“Mutande” è un brano che nasce da una riflessione schietta sulle relazioni e sull’identità e si trasforma in un inno al cambiamento interiore. Claudia Salvini parte da una frase provocatoria — “Il sesso senza amore è un conflitto d’interessi tra organi genitali, l’amore senza il sesso è uno scambio di fluidi mentali” — per raccontare il disagio e la confusione di certi legami contemporanei, ma va oltre. Al centro del pezzo c’è una presa di posizione chiara: smettere di adattarsi a ciò che non ci rispecchia più, dire basta, e scegliere di andare nella propria direzione. Il titolo diventa così il simbolo quotidiano e diretto di una trasformazione semplice ma potente: cambiare, se lo si vuole davvero, può essere naturale come cambiarsi i vestiti. Il sound è asciutto, sincero, con pochi elementi ma tutti al servizio delle parole, che restano il cuore del progetto artistico di Claudia.

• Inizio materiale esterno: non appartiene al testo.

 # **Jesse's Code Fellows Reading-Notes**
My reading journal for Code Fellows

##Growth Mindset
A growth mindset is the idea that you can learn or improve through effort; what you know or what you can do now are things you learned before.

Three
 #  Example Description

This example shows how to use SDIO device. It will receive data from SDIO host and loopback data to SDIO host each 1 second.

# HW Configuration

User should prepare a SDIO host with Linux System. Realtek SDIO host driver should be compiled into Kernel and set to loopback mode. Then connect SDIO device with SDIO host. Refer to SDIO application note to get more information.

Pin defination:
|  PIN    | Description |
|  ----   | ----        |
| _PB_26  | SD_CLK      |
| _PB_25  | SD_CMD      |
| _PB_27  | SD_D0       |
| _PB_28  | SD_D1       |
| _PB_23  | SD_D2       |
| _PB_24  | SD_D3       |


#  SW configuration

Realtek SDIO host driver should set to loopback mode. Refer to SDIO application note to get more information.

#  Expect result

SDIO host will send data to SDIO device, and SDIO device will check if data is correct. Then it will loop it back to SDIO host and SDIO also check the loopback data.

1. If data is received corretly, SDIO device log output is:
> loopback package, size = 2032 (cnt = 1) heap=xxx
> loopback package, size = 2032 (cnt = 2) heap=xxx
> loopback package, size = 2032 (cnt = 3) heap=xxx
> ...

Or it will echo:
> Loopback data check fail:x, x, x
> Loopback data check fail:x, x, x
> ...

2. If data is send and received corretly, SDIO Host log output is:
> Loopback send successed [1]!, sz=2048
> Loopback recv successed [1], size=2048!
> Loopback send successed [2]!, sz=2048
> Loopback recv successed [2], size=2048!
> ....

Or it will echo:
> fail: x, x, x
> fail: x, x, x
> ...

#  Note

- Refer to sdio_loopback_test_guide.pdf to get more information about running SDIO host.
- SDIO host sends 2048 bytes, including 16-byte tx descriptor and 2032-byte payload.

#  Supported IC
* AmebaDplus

Spiega l’artista a proposito del brano: «Mutande è partita da una frase che mi girava in testa da tempo, su sesso e amore e su quanto spesso li viviamo in modo distorto o separato, ma in realtà quella frase è stata solo lo spunto. Il vero centro del brano è un cambiamento interiore: dire “basta”, smettere di rincorrere situazioni che non ti somigliano più, e scegliere finalmente te stessa. Mi piaceva usare un’immagine quotidiana, semplice, come quella delle mutande, per raccontare una cosa profonda: cambiare può essere naturale, se smetti di complicarti tutto. In studio abbiamo cercato di mantenere questa sincerità anche nella produzione: niente maschere, niente frasi per compiacere. Mutande è una canzone che mi rappresenta perché è diretta, ironica, ma anche carica di significato. Un piccolo manifesto personale.»
Il videoclip di “Mutande” per la regia di Stefano Di Giovanni mette in scena con ironia e impatto visivo il contrasto tra costrizione e libertà, giocando con il corpo, il grottesco e il surreale. La protagonista – interpretata dalla stessa cantautrice – è inizialmente rinchiusa in uno spazio intimo e volutamente assurdo: canta seduta sul WC, con le mutande abbassate e un casco di banane in testa. Un’immagine che fa sorridere, ma che racconta una sensazione comune: quella di sentirsi bloccati, a disagio, fuori posto. Poi qualcosa si rompe – letteralmente: salta sul letto, lancia mutande, fa esplodere un cuscino pieno di piume. Gesti liberatori, quasi infantili, che segnano un piccolo ma necessario atto di ribellione.
Nel finale, la scena si apre all’esterno: la protagonista esce da quella stanza soffocante e si ritrova finalmente in un luogo aperto, naturale. Il messaggio è semplice e diretto: cambiare, a volte, è facile come cambiarsi le mutande. Basta smettere di restare dove non si respira più. Basta volerlo davvero.